Dollar Opens Lobbying Shop in Washington
In a matter of weeks since departing NCUA, Dennis Dollar made his return to the credit union movement, opening his own lobbying shop with his long-time aide Kirk Cuevas.
The erstwhile NCUA Chairman said he thought about it for a long time and decided that at 50 years old, if he was ever going to open his own business, now was the best opportunity.
Federal rules, which prohibit a federal appointee from lobbying his former colleagues for a year, will not hinder the potential reach of Dollar Associates, LLC, because they will not prevent Cuevas, Dollar's top assistant at NCUA from lobbying agency officials, according to Dollar. In addition, the rules will not prevent Dollar from lobbying Congress or officials at Treasury, the Federal Reserve and other regulatory agencies where Dollar has made valuable contacts during his seven years at the credit union agency.
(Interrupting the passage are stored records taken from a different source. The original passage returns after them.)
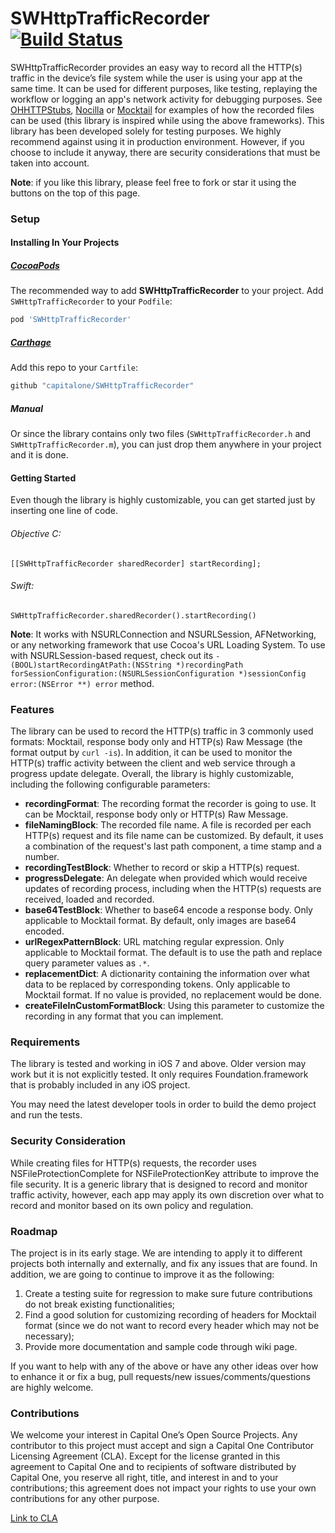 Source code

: # SWHttpTrafficRecorder [![Build Status](https://travis-ci.org/capitalone/SWHttpTrafficRecorder.svg?branch=master)](https://travis-ci.org/capitalone/SWHttpTrafficRecorder)

SWHttpTrafficRecorder provides an easy way to record all the HTTP(s) traffic in the device’s file system while the user is using your app at the same time. It can be used for different purposes, like testing, replaying the workflow or logging an app's network activity for debugging purposes.  See [OHHTTPStubs](https://github.com/AliSoftware/OHHTTPStubs), [Nocilla](https://github.com/luisobo/Nocilla) or [Mocktail](https://github.com/puls/objc-mocktail) for examples of how the recorded files can be used (this library is inspired while using the above frameworks). This library has been developed solely for testing purposes. We highly recommend against using it in production environment. However, if you choose to include it anyway, there are security considerations that must be taken into account. 

**Note**: if you like this library, please feel free to fork or star it using the buttons on the top of this page. 

### Setup

#### Installing In Your Projects

##### [CocoaPods](http://cocoapods.org)
The recommended way to add **SWHttpTrafficRecorder** to your project. Add `SWHttpTrafficRecorder` to your `Podfile`:

```ruby
pod 'SWHttpTrafficRecorder'
```

##### [Carthage](https://github.com/Carthage/Carthage)

Add this repo to your `Cartfile`:

```ruby
github "capitalone/SWHttpTrafficRecorder"
```

##### Manual
Or since the library contains only two files (`SWHttpTrafficRecorder.h` and `SWHttpTrafficRecorder.m`), you can just drop them anywhere in your project and it is done. 

#### Getting Started

Even though the library is highly customizable, you can get started just by inserting one line of code.  

###### Objective C: 

```
[[SWHttpTrafficRecorder sharedRecorder] startRecording];
```    

###### Swift: 

```
SWHttpTrafficRecorder.sharedRecorder().startRecording()
```

**Note**: It works with NSURLConnection and NSURLSession, AFNetworking, or any networking framework that use Cocoa's URL Loading System. To use with NSURLSession-based request, check out its `- (BOOL)startRecordingAtPath:(NSString *)recordingPath forSessionConfiguration:(NSURLSessionConfiguration *)sessionConfig error:(NSError **) error` method. 

### Features

The library can be used to record the HTTP(s) traffic in 3 commonly used formats: Mocktail, response body only and HTTP(s) Raw Message (the format output by `curl -is`). In addition, it can be used to monitor the HTTP(s) traffic activity between the client and web service through a progress update delegate. Overall, the library is highly customizable, including the following configurable parameters: 

* **recordingFormat**: The recording format the recorder is going to use. It can be Mocktail,  response body only or HTTP(s) Raw Message. 
* **fileNamingBlock**: The recorded file name. A file is recorded per each HTTP(s) request and its file name can be customized. By default, it uses a combination of the request's last path component, a time stamp and a number.
* **recordingTestBlock**: Whether to record or skip a HTTP(s) request.
* **progressDelegate**: An delegate when provided which would receive updates of recording process, including when the HTTP(s) requests are received, loaded and recorded. 
* **base64TestBlock**: Whether to base64 encode a response body. Only applicable to Mocktail format. By default, only images are base64 encoded.
* **urlRegexPatternBlock**: URL matching regular expression. Only applicable to Mocktail format. The default is to use the path and replace query parameter values as `.*`.
* **replacementDict**: A dictionarity containing the information over what data to be replaced by corresponding tokens. Only applicable to Mocktail format. If no value is provided, no replacement would be done. 
* **createFileInCustomFormatBlock**: Using this parameter to customize the recording in any format that you can implement.

### Requirements

The library is tested and working in iOS 7 and above. Older version may work but it is not explicitly tested. It only requires Foundation.framework that is probably included in any iOS project. 

You may need the latest developer tools in order to build the demo project and run the tests. 


### Security Consideration

While creating files for HTTP(s) requests, the recorder uses NSFileProtectionComplete for NSFileProtectionKey attribute to improve the file security. It is a generic library that is designed to record and monitor traffic activity, however, each app may apply its own discretion over what to record and monitor based on its own policy and regulation.


### Roadmap

The project is in its early stage. We are intending to apply it to different projects both internally and externally, and fix any issues that are found. In addition, we are going to continue to improve it as the following:

1. Create a testing suite for regression to make sure future contributions do not break existing functionalities; 
2. Find a good solution for customizing recording of headers for Mocktail format (since we do not want to record every header which may not be necessary);
3. Provide more documentation and sample code through wiki page.

If you want to help with any of the above or have any other ideas over how to enhance it or fix a bug, pull requests/new issues/comments/questions are highly welcome.

### Contributions

We welcome your interest in Capital One’s Open Source Projects. Any contributor to this project must accept and sign a Capital One Contributor Licensing Agreement (CLA). Except for the license granted in this agreement to Capital One and to recipients of software distributed by Capital One, you reserve all right, title, and interest in and to your contributions; this agreement does not impact your rights to use your own contributions for any other purpose.

[Link to CLA](https://docs.google.com/forms/d/19LpBBjykHPox18vrZvBbZUcK6gQTj7qv1O5hCduAZFU/viewform)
The fledgling lobbying firm, which officially opened for business last week, will offer advice and other services on chartering, strategic planning, regulatory compliance, and public and governmental affairs.
Several credit union entities, including the major trade groups, are already lining up to do business with the new firm, according to industry sources. Beside the firm's obvious NCUA contacts, Dollar's relationship with Republican members of Congress are expected to be a strong draw.
Meantime, there's still no word from the White House on a successor for Dollar, leaving the nominally three-person NCUA Board with two members. Dollar expects a successor to be seated sometime soon as a so-called recess appointment because six-year appointments are hard to get confirmed by the Senate this close to a presidential election. A recess appointment, which would be made during one of Congresses' brief vacations, such as Memorial Day or July 4, would allow him/her to serve until the end of the first year of the next Congress.
The presence of just two NCUA Board members should not pose any major problems. But it will be interesting to see what happens when a large community charter application, many of which are opposed by Board member Deborah Matz, comes before the two-member panel.